Justice Department and CIA memos recently obtained by the American Civil Liberties Union confirm once again that high-ranking members of the Bush administration sanctioned torture.

The most important memo, dated August 1, 2002 and signed by then-Assistant Attorney General Jay S. Bybee, relies upon an absurd definition of torture tailored to provide a pseudo-legal cover for methods that the Central Intelligence Agency, the recipient of the memo, was already executing.

According to the memo, obtained by the ACLU through the Freedom of Information Act, so long as CIA operatives acted “in good faith” and under the “honest belief” that their interrogation techniques would not cause “prolonged mental harm,” then the methods could not be construed as torture and agents would be protected from legal sanction. The memo asserts that torture could only be defined as such acts that take place for no other purpose than the infliction of severe mental or physical trauma. In other words, if the purported aim of the interrogation techniques was to elicit information—for example regarding terrorist activities—then the methods used could not be defined as torture, no matter how brutal.

The memo was evidently a response by the Justice Department to a CIA request for legal advice, and aimed to lessen the agency’s fears that its personnel might face prosecution for torture. “You [the CIA] have asked this Office’s views on whether certain proposed conduct would violate the prohibition against torture found at Section 2340A of the United States Code,” the document begins.

It is very likely that the original document openly discussed particular methods of torture (the “certain proposed conduct” to which the memo refers) but the vast bulk of the 17-page memo (http://www.aclu.org/pdfs/safefree/cia_3686_001.pdf) has been blacked out by Justice Department censors.
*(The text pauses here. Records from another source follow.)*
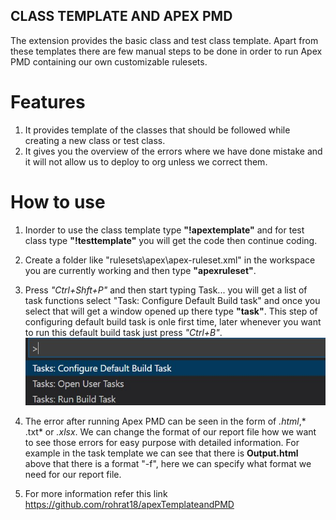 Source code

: ## **CLASS TEMPLATE AND APEX PMD**

The extension provides the basic class and test class template. Apart from these templates there are few manual steps to be done in order to run Apex PMD containing our own customizable rulesets.

# Features
1. It provides template of the classes that should be followed while creating a new class or test class.
2. It gives you the overview of the errors where we have done mistake and it will not allow us to deploy to org unless we correct them.
# How to use
1. Inorder to use the class template type **"!apextemplate"** and for test class type **"!testtemplate"** you will get the code then continue coding.
2. Create a folder like "rulesets\apex\apex-ruleset.xml" in the workspace you are currently working and then type **"apexruleset"**.
3. Press _"Ctrl+Shft+P"_ and then start typing Task... you will get a list of task functions select "Task: Configure Default Build task" and once you select that will get a window opened up there type **"task"**. This step of configuring default build task is onle first time, later whenever you want to run this default build task just press _"Ctrl+B"_.
![Screenshot](https://github.com/rohrat18/apexTemplateandPMD/blob/master/images/task%20configure.jpg)

4. The error after running Apex PMD can be seen in the form of *.html*,* .txt* or *.xlsx*. We can change the format of our report file how we want to see those errors for easy purpose with detailed information. For example in the task template we can see that there is **Output.html** above that there is a format "-f", here we can specify what format we need for our report file.

5. For more information refer this link https://github.com/rohrat18/apexTemplateandPMD
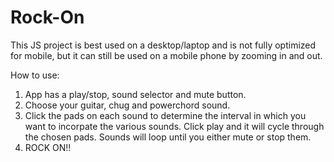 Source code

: # Rock-On

This JS project is best used on a desktop/laptop and is not fully optimized for mobile, but it can still be used on a mobile phone by zooming in and out.  

How to use:
1. App has a play/stop, sound selector and mute button.
2. Choose your guitar, chug and powerchord sound. 
3. Click the pads on each sound to determine the interval in which you want to incorpate the various sounds. Click play and it will cycle through
the chosen pads. Sounds will loop until you either mute or stop them.
4. ROCK ON!!
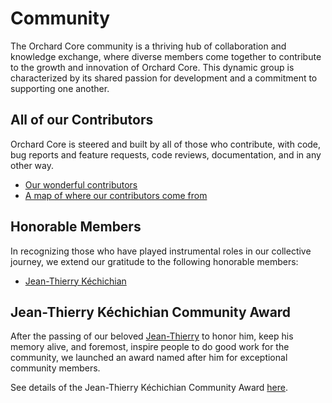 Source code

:# Community

The Orchard Core community is a thriving hub of collaboration and knowledge exchange, where diverse members come together to contribute to the growth and innovation of Orchard Core. This dynamic group is characterized by its shared passion for development and a commitment to supporting one another.

## All of our Contributors

Orchard Core is steered and built by all of those who contribute, with code, bug reports and feature requests, code reviews, documentation, and in any other way.

- [Our wonderful contributors](contributors/README.md)
- [A map of where our contributors come from](contributors/Map.md)

## Honorable Members

In recognizing those who have played instrumental roles in our collective journey, we extend our gratitude to the following honorable members:

- [Jean-Thierry Kéchichian](jean-thierry/README.md)

## Jean-Thierry Kéchichian Community Award

After the passing of our beloved [Jean-Thierry](jean-thierry/README.md) to honor him, keep his memory alive, and foremost, inspire people to do good work for the community, we launched an award named after him for exceptional community members.

See details of the Jean-Thierry Kéchichian Community Award [here](jean-thierry-community-award/README.md).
Nonetheless, the few lines and paragraphs left extant paint a damning portrait of an administration deliberately engaged in an attempt to circumvent legal restrictions against torture. “This is a critical piece of the story,” said Jameel Jaffer of the ACLU. “This is the most explicit statement out there that the CIA waterboarded prisoners because the Justice Dept. authorized them to do so.”

The memo concedes that the law in question, Section 2340A, “makes it a criminal offense ‘for any person outside of the United States [to] commit[] or attempt[] to commit torture.” The document then relates verbatim the Section’s definition of torture as “an act by a person operating under the color of law specifically intended to inflict severe mental or physical pain or suffering ... upon a person in his custody or physical control.”

A fairly straightforward, and from the perspective of the Bush administration altogether too limiting, definition of torture.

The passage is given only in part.